29/7/10

de: La montaña del alma


La luna brilla en la explanada vacía; a la sombra de la montaña inmensa, se alzan dos largas cañas de bambú. De ellas cuelgan dos lámparas de petróleo que difunden una luz blanca y ha sido tendida entre una y otra cortina. Hay una compañía de circo actuando en el lugar, acompañada por una abollada trompeta que desentona un tanto y un gran tambor de triste sonido, corroído por la humedad. Hay cerca de doscientas personas: todos los adultos y los niños de este pueblecito de montaña, incluidos los mandos y los trabajadores de la zona forestal acompañados de sus familias, incluida también la joven esbelta de las pecas, oriunda del pueblo natal de Qu Yuan, vestida con su camiseta escotada llamada tee-shirt, según la pronunciación inglesa. Están agrupados en un arco circular de tres filas. En el centro, los espectadores están sentados en unos taburetes que se han traído de sus casas; detrás, la gente está de pie, y los que se encuentran aún más atrás estiran el cuello para tratar de ver algo entre las cabezas.
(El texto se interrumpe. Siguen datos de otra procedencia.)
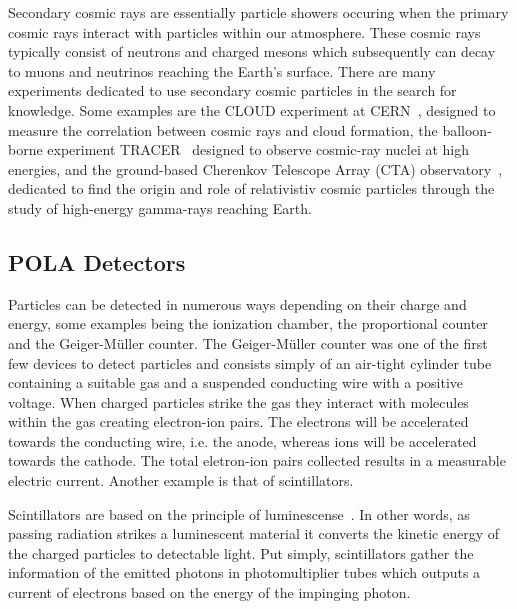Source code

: \documentclass[12pt,a4paper]{amsart}
\begin{document}
Secondary cosmic rays are essentially particle showers occuring when the primary cosmic rays interact with particles within our atmosphere. These cosmic rays typically consist of neutrons and charged mesons which subsequently can decay to muons and neutrinos reaching the Earth's surface. There are many experiments dedicated to use secondary cosmic particles in the search for knowledge. Some examples are the CLOUD experiment at CERN~\cite{cloud2000}, designed to measure the correlation between cosmic rays and cloud formation, the balloon-borne experiment TRACER~\cite{tracer2007} designed to observe cosmic-ray nuclei at high energies, and the ground-based Cherenkov Telescope Array (CTA) observatory~\cite{cta2011}, dedicated to find the origin and role of relativistiv cosmic particles through the study of high-energy gamma-rays reaching Earth.

\setcounter{section}{2}
\setcounter{subsection}{0}
\subsection{POLA Detectors}
Particles can be detected in numerous ways depending on their charge and energy, some examples being the ionization chamber, the proportional counter and the Geiger-Müller counter. The Geiger-Müller counter was one of the first few devices to detect particles and consists simply of an air-tight cylinder tube containing a suitable gas and a suspended conducting wire with a positive voltage. When charged particles strike the gas they interact with molecules within the gas creating electron-ion pairs. The electrons will be accelerated towards the conducting wire, i.e. the anode, whereas ions will be accelerated towards the cathode. The total eletron-ion pairs collected results in a measurable electric current. Another example is that of scintillators.

Scintillators are based on the principle of luminescense~\cite{knoll2000}. In other words, as passing radiation strikes a luminescent material it converts the kinetic energy of the charged particles to detectable light. Put simply, scintillators gather the information of the emitted photons in photomultiplier tubes which outputs a current of electrons based on the energy of the impinging photon.

\end{document}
El programa se compone de unos números de qigong que consiste en romper unos ladrillos. Un ladrillo, dos ladrillos, tres ladrillos que se quiebran en dos, bajo el golpe del canto de la mano. Un hombre aprieta su cinturón, se traga unas bolas metálicas y las vuelve a expulsar en medio de un espurreo de gotas de saliva. Una chica gruesa trepa a los mástiles de bambú de los que ha colgado unos ganchos dorados. Echa fuego por la boca. «Esto tiene truco, tiene truco», murmuran las mujeres allí presentes, seguidas de los niños. El jefe de la compañía exclama:
—¡Bueno, ahora van a ver un número de verdad!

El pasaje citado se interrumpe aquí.